During his career, John was a visitor at a number of Universities and Institutions. Particularly important to his early research was a visit to the University of Kerala in 1977–1978, where he worked with Nambooripad on the then new theory of biordered sets and inductive groupoids and a visit to Rijksuniversiteit Gent in 1983–1984, where he worked with Pastijn on the four-spiral semigroup and related issues. I will describe these later in the paper. Among other institutions that John visited and where significant results followed were The Mathematical Sciences Research Institute, Berkeley, Université de Paris VI, Università di Siena, Politecnico di Milano and Xi’an Jiaotong University.

John mentored 17 Ph.D. students many of whom have had distinguished careers of their own. He has published 75 articles and given more than 200 invited seminars, colloquia and conference talks in some 30 different countries. He was an Editor for the International Journal of Algebra and Computation from 1990–2020, serving as a Managing Editor from 1990–2010. John served on a number of committees of the American Mathematical Society and was an organizer or member of the scientific advisory committee for some 20 international conferences.

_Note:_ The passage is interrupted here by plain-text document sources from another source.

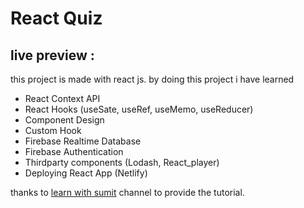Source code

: # React Quiz

## live preview :

this project is made with react js. by doing this project i have learned

-   React Context API
-   React Hooks (useSate, useRef, useMemo, useReducer)
-   Component Design
-   Custom Hook
-   Firebase Realtime Database
-   Firebase Authentication
-   Thirdparty components (Lodash, React_player)
-   Deploying React App (Netlify)

thanks to [learn with sumit](https://learnwithsumit.com) channel to provide the tutorial.
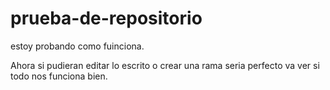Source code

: # prueba-de-repositorio
estoy probando como fuinciona.


Ahora si pudieran editar lo escrito o crear una rama seria perfecto va ver si todo nos funciona bien.

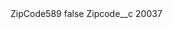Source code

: <?xml version="1.0" encoding="UTF-8"?>
<CustomMetadata xmlns="http://soap.sforce.com/2006/04/metadata" xmlns:xsi="http://www.w3.org/2001/XMLSchema-instance" xmlns:xsd="http://www.w3.org/2001/XMLSchema">
    <label>ZipCode589</label>
    <protected>false</protected>
    <values>
        <field>Zipcode__c</field>
        <value xsi:type="xsd:string">20037</value>
    </values>
</CustomMetadata>

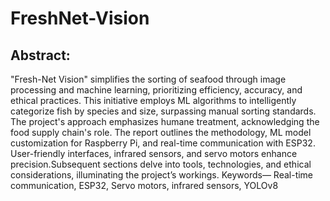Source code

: # FreshNet-Vision
## Abstract:
   "Fresh-Net Vision" simplifies the sorting of  seafood through image processing and machine learning,  prioritizing efficiency, accuracy, and ethical practices. This initiative employs ML algorithms to intelligently categorize fish by species and size, surpassing manual sorting standards. The project's approach emphasizes humane treatment, acknowledging the food supply chain's role. The report outlines the methodology, ML model customization for Raspberry Pi, and real-time communication with ESP32. User-friendly interfaces, infrared sensors, and servo motors enhance precision.Subsequent sections delve into tools, technologies, and ethical considerations, illuminating the project’s workings. 
   Keywords— Real-time communication, ESP32, Servo motors, infrared sensors, YOLOv8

John’s prolific research career breaks into four distinct but related areas. I will now give a historical summary of each phase of John’s work in the rest of the paper.

1 Thesis and the early 1970s

At the time of John’s thesis, the school of semigroup theory in Monash was interested in generalizing results from the theory of inverse semigroups to more classes of regular semigroups. Chief among these was the class of orthodox semigroups. Indeed, John’s thesis was entitled “Congruences on Orthodox Semigroups”. Papers that reflect this period of John’s career are [31,32,33,34,35,36,37]. These papers are still influential in this field of semigroup theory.

2 Structure mappings, locally inverse semigroups and the four-spiral semigroup, 1975–1984

This period in John’s career started with the paper [38]. This introduced the structure mapping approach to inverse semigroups. In retrospect, it is equivalent to Schein’s earlier work on inductive groupoids [22, 55], which was not well known in the West at that time. It was also a special case of Nambooripad’s more general notion of inductive groupoids for regular semigroups and of biordered sets that was being developed and appeared a few years later [54]. This led to John’s first Sabbatical at the University of Kerala in 1977–1978 to work with Nambooripad. This fruitful collaboration resulted in the papers [48,49,50].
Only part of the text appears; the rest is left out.